* [What to work on] Repeat exactly the opening lines of the records, ending with the line that contains "variety of challenges.".

* [Data items]
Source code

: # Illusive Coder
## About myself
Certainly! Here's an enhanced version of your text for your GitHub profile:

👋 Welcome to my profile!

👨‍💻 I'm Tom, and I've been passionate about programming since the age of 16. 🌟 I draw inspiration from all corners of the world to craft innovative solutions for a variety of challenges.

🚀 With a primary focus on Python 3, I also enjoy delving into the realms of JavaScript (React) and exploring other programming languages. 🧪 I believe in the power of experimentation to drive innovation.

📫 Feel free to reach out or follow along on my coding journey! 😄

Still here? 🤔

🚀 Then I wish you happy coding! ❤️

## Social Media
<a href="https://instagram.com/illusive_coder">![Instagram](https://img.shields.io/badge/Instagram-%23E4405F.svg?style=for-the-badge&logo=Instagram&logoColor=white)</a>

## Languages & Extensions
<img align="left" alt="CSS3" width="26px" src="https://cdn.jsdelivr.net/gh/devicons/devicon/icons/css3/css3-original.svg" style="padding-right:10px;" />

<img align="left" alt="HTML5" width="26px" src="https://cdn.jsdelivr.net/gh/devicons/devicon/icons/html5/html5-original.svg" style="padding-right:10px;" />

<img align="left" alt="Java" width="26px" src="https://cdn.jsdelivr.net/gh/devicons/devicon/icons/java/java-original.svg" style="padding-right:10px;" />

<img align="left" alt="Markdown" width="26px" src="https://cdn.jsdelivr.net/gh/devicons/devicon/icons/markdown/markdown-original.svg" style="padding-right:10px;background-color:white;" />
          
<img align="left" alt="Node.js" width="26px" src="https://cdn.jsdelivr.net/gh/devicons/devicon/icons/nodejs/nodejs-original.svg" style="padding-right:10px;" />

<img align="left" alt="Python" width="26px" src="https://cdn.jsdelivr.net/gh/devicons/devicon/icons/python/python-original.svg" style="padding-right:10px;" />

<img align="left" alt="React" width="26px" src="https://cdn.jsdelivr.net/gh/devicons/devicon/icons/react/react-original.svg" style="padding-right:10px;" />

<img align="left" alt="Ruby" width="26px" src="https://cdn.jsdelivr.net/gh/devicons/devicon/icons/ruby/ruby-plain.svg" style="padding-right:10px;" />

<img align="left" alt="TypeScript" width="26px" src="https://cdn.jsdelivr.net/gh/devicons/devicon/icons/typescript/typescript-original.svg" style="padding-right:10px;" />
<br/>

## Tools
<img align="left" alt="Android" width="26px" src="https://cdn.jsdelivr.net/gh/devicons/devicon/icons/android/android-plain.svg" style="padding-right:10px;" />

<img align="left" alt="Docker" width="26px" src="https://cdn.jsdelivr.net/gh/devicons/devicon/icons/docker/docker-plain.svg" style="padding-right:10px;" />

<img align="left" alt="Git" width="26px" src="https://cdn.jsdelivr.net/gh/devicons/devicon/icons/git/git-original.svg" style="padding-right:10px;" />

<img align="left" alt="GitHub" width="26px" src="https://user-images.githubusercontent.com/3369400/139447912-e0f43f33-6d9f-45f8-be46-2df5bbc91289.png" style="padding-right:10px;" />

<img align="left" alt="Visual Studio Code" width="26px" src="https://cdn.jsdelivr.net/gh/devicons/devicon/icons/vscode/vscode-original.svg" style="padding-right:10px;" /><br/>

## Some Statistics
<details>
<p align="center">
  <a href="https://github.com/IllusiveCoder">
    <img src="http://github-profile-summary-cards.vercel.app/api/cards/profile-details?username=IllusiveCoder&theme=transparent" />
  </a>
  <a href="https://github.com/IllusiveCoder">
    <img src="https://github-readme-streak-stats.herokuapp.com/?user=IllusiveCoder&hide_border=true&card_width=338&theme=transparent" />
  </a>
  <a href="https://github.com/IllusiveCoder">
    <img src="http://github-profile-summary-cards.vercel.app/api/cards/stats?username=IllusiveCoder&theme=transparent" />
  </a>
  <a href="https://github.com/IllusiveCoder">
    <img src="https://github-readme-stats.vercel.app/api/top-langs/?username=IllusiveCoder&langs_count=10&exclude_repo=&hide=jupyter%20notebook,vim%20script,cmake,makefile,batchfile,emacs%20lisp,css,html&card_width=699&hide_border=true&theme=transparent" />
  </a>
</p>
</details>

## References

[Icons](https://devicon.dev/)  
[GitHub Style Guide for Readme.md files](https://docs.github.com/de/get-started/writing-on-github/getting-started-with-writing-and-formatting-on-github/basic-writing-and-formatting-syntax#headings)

* [Task response]
Source code

: # Illusive Coder
## About myself
Certainly! Here's an enhanced version of your text for your GitHub profile:

👋 Welcome to my profile!

👨‍💻 I'm Tom, and I've been passionate about programming since the age of 16. 🌟 I draw inspiration from all corners of the world to craft innovative solutions for a variety of challenges.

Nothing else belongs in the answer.